→ ACTIVITY
Among the entries that follow, the required portion opens with the line containing "The following features" and closes with the line containing "Code is open". Give that portion again exactly, and nothing else.
*** DATA FOR THIS TASK Section Begins ***
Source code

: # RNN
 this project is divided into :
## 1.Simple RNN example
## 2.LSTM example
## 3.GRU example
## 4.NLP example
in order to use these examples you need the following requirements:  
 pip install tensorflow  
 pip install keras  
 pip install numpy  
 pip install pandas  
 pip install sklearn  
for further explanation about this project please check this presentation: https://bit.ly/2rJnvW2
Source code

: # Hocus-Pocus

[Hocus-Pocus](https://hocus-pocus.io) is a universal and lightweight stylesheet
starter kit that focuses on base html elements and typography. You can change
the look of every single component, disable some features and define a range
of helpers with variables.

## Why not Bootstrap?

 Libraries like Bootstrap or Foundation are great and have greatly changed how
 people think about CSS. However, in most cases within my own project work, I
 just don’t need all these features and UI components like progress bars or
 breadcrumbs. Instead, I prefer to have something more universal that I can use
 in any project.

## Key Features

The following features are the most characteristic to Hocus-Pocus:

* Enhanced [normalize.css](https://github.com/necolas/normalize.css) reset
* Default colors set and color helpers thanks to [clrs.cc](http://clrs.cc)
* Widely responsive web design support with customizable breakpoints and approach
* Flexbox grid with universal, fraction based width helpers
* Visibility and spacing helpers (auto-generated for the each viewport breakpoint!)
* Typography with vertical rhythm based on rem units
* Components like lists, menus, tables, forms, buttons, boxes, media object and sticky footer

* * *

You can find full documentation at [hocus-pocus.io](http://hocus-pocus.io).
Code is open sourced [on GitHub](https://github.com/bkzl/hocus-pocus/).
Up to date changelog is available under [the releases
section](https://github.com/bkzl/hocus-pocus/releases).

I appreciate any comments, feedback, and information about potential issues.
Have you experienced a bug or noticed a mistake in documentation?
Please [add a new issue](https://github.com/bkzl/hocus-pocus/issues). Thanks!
*** DATA FOR THIS TASK Section Ends ***
→ RESPONSE BELOW
The following features are the most characteristic to Hocus-Pocus:

* Enhanced [normalize.css](https://github.com/necolas/normalize.css) reset
* Default colors set and color helpers thanks to [clrs.cc](http://clrs.cc)
* Widely responsive web design support with customizable breakpoints and approach
* Flexbox grid with universal, fraction based width helpers
* Visibility and spacing helpers (auto-generated for the each viewport breakpoint!)
* Typography with vertical rhythm based on rem units
* Components like lists, menus, tables, forms, buttons, boxes, media object and sticky footer

* * *

You can find full documentation at [hocus-pocus.io](http://hocus-pocus.io).
Code is open sourced [on GitHub](https://github.com/bkzl/hocus-pocus/).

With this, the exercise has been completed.